The school’s curriculum will cover the aims of the National Curriculum, encouraging children to read for pleasure in and out of school. Children will learn to naturally ‘chat’ about what they are reading and make informed recommendations to their peers and teachers.

Implementation

Activities to support children’s love of reading:

  • Teachers will read aloud to their class, either a class novel, picture books, poetry and non- fiction, modelling prosody and fluency.
  • Teachers to allow allotted time each day for children to read for pleasure.
  • The school library will be visited by each class, offering children the opportunity to choose their own books to read at home as well as in school.
  • Paired reading will take place once a week where two classes will pair up to share their books. Children will be encouraged by the teachers to chat about their book choice and to take turns to read aloud to their partner.
  • Teachers will choose high quality texts for their classrooms that:
  1. elicits a response- curiosity, anger, excitement, enjoyment…
  2. has a strong narrative structure
  3. extends vocabulary
  4. connects with something they know
  5. has intriguing illustrations (picture books)
  • Teachers to create a Reading for Pleasure ‘tab’ on their class page of the school website to share recommended books.
  • KS2 teachers to create a scrapbook of celebrated books. Teachers to model the first pages and share with their class. Children to borrow the scrapbook to create their own pages.
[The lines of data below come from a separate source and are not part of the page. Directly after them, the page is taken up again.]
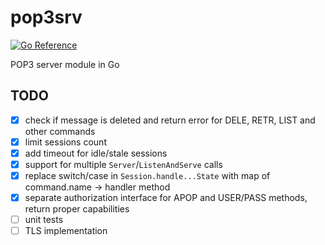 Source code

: # pop3srv

[![Go Reference](https://pkg.go.dev/badge/github.com/pkierski/pop3srv.svg)](https://pkg.go.dev/github.com/pkierski/pop3srv)

POP3 server module in Go

## TODO
 * [x] check if message is deleted and return error for DELE, RETR, LIST and other commands
 * [x] limit sessions count
 * [x] add timeout for idle/stale sessions
 * [x] support for multiple `Server`/`ListenAndServe` calls
 * [x] replace switch/case in `Session.handle...State` with map of command.name -> handler method
 * [x] separate authorization interface for APOP and USER/PASS methods, return proper capabilities
 * [ ] unit tests
 * [ ] TLS implementation
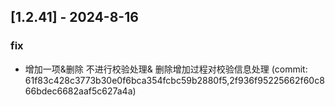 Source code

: ## [1.2.41] - 2024-8-16

### fix

- 增加一项&删除 不进行校验处理& 删除增加过程对校验信息处理 (commit: 61f83c428c3773b30e0f6bca354fcbc59b2880f5,2f936f95225662f60c866bdec6682aaf5c627a4a)
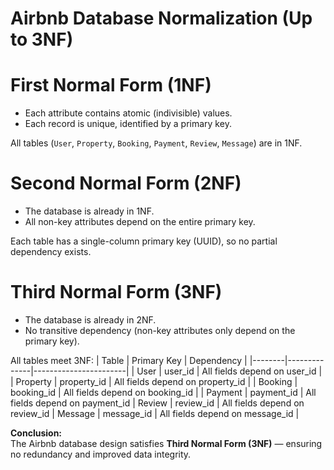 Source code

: # Airbnb Database Normalization (Up to 3NF)
# First Normal Form (1NF)
- Each attribute contains atomic (indivisible) values.
- Each record is unique, identified by a primary key.

 All tables (`User`, `Property`, `Booking`, `Payment`, `Review`, `Message`) are in 1NF.

# Second Normal Form (2NF)
- The database is already in 1NF.
- All non-key attributes depend on the entire primary key.

Each table has a single-column primary key (UUID), so no partial dependency exists.
# Third Normal Form (3NF)
- The database is already in 2NF.
- No transitive dependency (non-key attributes only depend on the primary key).

All tables meet 3NF:
| Table | Primary Key | Dependency | 
|--------|--------------|-----------------------|
| User | user_id | All fields depend on user_id |
| Property | property_id | All fields depend on property_id |
| Booking | booking_id | All fields depend on booking_id |
| Payment | payment_id | All fields depend on payment_id 
| Review | review_id | All fields depend on review_id 
| Message | message_id | All fields depend on message_id |

**Conclusion:**  
The Airbnb database design satisfies **Third Normal Form (3NF)** — ensuring no redundancy and improved data integrity.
Activities to support teacher’s knowledge of children’s literature:

  • Have considerable knowledge of children’s literature and other texts by researching current award winning and shortlisted authors.
  • Have knowledge of children’s reading practices. What are their pupil’s interests in reading? How do they like to read? Where do they like to read? When do they like to read?
  • Have a Reading for Pleasure pedagogy, encompassing social reading environments, reading aloud to the class, informal book talk and recommendations, independent reading time.

To be Reading Teachers: teachers who read and readers who teach.

To develop reciprocal and independent reading communities. Teachers are to share recommended texts and with colleagues during CPD time.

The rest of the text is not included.